A few thoughts on this. While I don't know the overall structure of the nexus data, here are a few thoughts that come to mind:

  • Data can't be lost if sled agent is doing conditional PUTs with what it things the prior generation number is and if it fails, sending a whole update and computing what's changed.
  • In general, you're going to want to send the whole state to initialize things and then only apply delta as an optimization. If the above ever fails, you just send the whole current state.

Great point, and for a first cut, we should probably just punt on the optimization. I think sending snapshots of "portions" of the device tree to Nexus may be a good incremental step from the current "single-zpool-at-a-time" API - if Sled Agent just sends a view of "here are all the zpools I see, with their corresponding states", Nexus can infer the deltas.

This seems to favor the approach of

"Alternatively, we could have a generation number to track the set of "all zpools" on a sled, as a single unit."

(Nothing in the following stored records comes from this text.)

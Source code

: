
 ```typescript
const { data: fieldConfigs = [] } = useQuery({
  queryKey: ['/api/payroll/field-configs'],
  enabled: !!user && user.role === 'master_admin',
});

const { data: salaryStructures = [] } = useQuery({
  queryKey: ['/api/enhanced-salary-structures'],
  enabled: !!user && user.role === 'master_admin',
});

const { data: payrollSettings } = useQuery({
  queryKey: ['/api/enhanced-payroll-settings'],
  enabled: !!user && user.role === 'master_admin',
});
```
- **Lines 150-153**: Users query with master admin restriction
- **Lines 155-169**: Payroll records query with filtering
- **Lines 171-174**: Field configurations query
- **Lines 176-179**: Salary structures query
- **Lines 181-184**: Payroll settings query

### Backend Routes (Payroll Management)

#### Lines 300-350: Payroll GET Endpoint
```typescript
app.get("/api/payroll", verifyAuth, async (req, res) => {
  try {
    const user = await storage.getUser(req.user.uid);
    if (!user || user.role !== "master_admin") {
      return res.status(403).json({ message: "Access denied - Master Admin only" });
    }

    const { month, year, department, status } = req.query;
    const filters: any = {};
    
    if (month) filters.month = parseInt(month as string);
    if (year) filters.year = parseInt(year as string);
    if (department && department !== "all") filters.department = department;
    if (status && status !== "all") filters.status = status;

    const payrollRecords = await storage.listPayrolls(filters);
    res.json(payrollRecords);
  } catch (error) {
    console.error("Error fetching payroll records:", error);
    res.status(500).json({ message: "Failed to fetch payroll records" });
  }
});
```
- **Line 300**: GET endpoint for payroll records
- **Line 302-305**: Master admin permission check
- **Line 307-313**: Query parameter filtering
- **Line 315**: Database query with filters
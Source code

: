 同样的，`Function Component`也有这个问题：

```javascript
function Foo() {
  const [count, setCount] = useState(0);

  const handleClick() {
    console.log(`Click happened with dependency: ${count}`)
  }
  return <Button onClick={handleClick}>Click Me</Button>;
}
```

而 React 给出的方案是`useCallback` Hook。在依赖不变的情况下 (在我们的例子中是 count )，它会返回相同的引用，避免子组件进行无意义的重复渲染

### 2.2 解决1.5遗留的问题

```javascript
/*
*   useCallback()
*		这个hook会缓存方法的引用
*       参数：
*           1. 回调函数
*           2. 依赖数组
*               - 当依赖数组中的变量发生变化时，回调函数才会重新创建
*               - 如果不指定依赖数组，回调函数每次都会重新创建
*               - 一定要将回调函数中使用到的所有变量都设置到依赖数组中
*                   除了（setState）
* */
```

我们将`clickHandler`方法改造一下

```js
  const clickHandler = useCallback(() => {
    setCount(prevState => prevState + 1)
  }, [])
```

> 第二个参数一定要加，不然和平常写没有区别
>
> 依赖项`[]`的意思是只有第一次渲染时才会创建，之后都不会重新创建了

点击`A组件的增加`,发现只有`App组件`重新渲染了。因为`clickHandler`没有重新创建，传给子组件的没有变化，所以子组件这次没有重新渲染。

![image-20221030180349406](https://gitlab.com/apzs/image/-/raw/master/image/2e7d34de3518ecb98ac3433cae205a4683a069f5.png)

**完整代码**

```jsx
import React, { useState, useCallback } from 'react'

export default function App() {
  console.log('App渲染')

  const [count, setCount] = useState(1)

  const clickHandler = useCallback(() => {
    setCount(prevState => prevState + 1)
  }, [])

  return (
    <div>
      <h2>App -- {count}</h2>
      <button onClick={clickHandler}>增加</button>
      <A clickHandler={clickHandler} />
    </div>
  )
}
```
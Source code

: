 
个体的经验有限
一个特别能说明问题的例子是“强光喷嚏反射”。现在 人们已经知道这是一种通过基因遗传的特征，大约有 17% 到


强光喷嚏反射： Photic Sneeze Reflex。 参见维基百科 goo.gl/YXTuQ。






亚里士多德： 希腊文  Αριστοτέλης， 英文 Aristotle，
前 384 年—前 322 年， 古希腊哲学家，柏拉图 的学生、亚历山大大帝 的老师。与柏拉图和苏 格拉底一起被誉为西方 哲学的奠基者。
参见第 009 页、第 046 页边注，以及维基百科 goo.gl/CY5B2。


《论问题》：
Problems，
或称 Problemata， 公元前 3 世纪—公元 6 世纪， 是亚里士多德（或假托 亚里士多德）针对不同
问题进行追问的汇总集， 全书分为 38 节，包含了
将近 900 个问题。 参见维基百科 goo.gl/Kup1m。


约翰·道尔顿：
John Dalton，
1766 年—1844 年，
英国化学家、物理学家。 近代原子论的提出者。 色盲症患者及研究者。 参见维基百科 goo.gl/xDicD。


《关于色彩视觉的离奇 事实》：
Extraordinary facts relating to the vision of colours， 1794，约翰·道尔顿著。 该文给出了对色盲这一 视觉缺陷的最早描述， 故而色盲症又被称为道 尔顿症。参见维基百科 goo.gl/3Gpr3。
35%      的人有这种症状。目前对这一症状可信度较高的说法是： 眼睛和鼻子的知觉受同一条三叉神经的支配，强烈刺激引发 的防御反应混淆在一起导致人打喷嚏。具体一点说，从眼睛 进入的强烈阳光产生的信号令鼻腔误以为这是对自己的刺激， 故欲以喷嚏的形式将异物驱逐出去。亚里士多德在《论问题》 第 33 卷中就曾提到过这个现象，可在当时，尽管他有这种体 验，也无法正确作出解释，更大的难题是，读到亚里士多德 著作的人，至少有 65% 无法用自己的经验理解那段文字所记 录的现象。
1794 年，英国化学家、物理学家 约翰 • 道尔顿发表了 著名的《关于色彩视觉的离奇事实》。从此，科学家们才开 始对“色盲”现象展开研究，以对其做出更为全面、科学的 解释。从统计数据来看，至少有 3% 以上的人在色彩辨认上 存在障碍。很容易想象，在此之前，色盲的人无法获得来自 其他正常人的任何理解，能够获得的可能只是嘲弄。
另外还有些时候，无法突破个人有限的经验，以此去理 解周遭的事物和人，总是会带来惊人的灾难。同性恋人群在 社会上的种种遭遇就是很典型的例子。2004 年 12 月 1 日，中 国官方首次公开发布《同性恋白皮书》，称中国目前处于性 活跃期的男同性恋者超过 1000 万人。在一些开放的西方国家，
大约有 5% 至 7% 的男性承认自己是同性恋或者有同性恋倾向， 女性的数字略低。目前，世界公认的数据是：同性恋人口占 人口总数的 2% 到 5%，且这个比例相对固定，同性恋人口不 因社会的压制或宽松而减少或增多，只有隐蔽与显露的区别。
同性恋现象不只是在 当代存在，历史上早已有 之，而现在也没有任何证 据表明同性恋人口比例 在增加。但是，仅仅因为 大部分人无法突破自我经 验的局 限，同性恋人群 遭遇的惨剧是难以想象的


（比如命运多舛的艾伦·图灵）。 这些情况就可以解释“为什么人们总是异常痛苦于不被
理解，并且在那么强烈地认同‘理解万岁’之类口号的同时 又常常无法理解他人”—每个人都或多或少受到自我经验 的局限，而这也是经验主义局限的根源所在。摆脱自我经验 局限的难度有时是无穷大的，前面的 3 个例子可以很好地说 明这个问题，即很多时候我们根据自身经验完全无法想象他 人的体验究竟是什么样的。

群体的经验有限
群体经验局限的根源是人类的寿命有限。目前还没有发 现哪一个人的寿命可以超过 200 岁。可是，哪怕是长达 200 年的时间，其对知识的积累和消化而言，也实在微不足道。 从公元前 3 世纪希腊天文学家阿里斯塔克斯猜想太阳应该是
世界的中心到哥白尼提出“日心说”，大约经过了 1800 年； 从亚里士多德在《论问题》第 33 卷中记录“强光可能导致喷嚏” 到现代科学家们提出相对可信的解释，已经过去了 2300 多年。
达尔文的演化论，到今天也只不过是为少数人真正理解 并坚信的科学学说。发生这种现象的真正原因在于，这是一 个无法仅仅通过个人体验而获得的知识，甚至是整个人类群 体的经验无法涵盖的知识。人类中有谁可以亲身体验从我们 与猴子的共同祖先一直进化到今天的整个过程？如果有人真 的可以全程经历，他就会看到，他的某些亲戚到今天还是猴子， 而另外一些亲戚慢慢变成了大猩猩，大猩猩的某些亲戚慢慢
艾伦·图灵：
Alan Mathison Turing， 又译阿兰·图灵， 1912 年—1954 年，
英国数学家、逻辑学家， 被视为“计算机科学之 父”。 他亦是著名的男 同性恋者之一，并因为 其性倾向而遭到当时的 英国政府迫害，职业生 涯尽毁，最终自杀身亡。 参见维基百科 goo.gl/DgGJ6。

That I mentioned in my comment above.

So the one difference between what you described and what I tried to describe, I think, was that you had a separate thing for each sub-resource, e.g. a separate thing for all zpools or all say NICs, or other resources. I was trying to say that there is one, single payload for all of the gimlet and then deltas from there where that optimization makes sense and can be applied linearlizability (with the scheme that @davepacheco and @andrewjstone described).

andrewjstone commented 1 year ago

@smklein You're examples about last-write-wins and the problems there are dead on, and indeed that problem can be solved with a queue. Unfortunately the queue may lead to other issues as mentioned here. I think @rmustacc makes a good suggestion overall and I don't really see much problem with conditional writes as a whole for sled-agent state.

From an implementation point of view, this issue mentions that the notification calling sites are spread across sled agent. We could collate them with a channel internally to a single task that then performs the conditional updates, so we don't do that repeatedly and end up with a bunch of optimistic concurrency failures at CockroachDB.